An der Auferstehung entscheidet sich alles
Predigt vom 17.September 2006 im "Kontorkeller am Markt"
Text: 1. Brief an die Korinther 15, 1-20
Okay Jungs, die fünf besten Songs über den Tod."
„Zauberhaft", sagt Barry. „Eine Lauras-Dad-Tribute-Liste. Okay, okay. ‚Leader of the Pack'. Der Kerl stirbt auf seinem Motorrad, oder? Und dann haben wir ‚Dead Man's Curve' von Jan and Dean, und ‚Terry' von Twinkle. Hmmmmmmm der da von Bobby Goldsboro, ‚and honey, I miss you …'" Er singt falsch, sogar noch mehr, als er es normalerweise tun würde, und Dick lacht. „Und was ist mit ‚Tell Laura I Love Her'. Das würde den Saal zum Kochen bringen." Ich bin froh, dass Laura nicht hier ist, um mit anzusehen, wie viel Laune uns der Tod ihres Dads macht.

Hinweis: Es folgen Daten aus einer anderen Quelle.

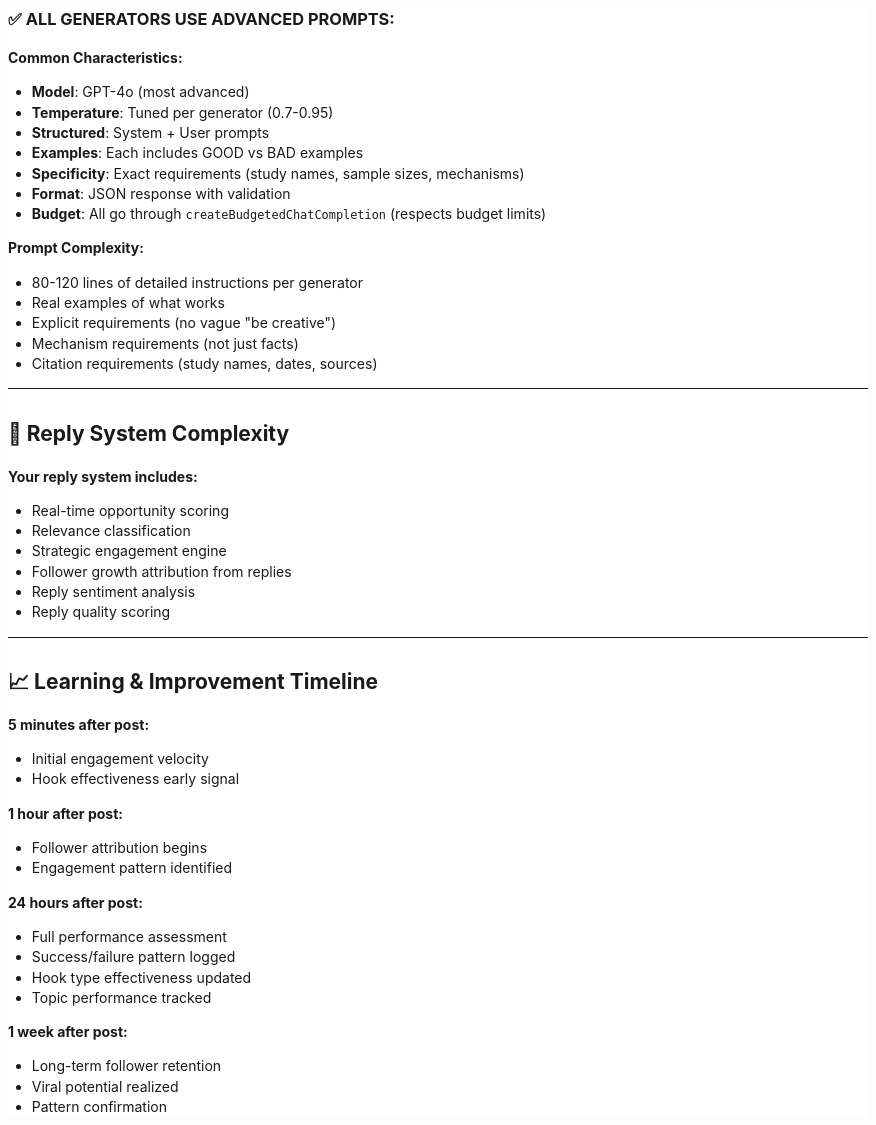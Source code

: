 ### ✅ ALL GENERATORS USE ADVANCED PROMPTS:

**Common Characteristics:**
- **Model**: GPT-4o (most advanced)
- **Temperature**: Tuned per generator (0.7-0.95)
- **Structured**: System + User prompts
- **Examples**: Each includes GOOD vs BAD examples
- **Specificity**: Exact requirements (study names, sample sizes, mechanisms)
- **Format**: JSON response with validation
- **Budget**: All go through `createBudgetedChatCompletion` (respects budget limits)

**Prompt Complexity:**
- 80-120 lines of detailed instructions per generator
- Real examples of what works
- Explicit requirements (no vague "be creative")
- Mechanism requirements (not just facts)
- Citation requirements (study names, dates, sources)

---

## 🔄 Reply System Complexity

**Your reply system includes:**
- Real-time opportunity scoring
- Relevance classification
- Strategic engagement engine
- Follower growth attribution from replies
- Reply sentiment analysis
- Reply quality scoring

---

## 📈 Learning & Improvement Timeline

**5 minutes after post:**
- Initial engagement velocity
- Hook effectiveness early signal

**1 hour after post:**
- Follower attribution begins
- Engagement pattern identified

**24 hours after post:**
- Full performance assessment
- Success/failure pattern logged
- Hook type effectiveness updated
- Topic performance tracked

**1 week after post:**
- Long-term follower retention
- Viral potential realized
- Pattern confirmation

… Wir haben ungefähr sieben Phantastilliarden Stunden Musik auf Platten hier im Laden, und nicht eine Minute davon beschreibt, wie sich Laura jetzt fühlt.
Wenn jemand vom Tod eines Angehörigen oder Freundes betroffen ist, dann werden wir unsicher. Was sagt man in der Situation? Gibt es überhaupt etwas zu sagen, was bei dem Menschen ankommt?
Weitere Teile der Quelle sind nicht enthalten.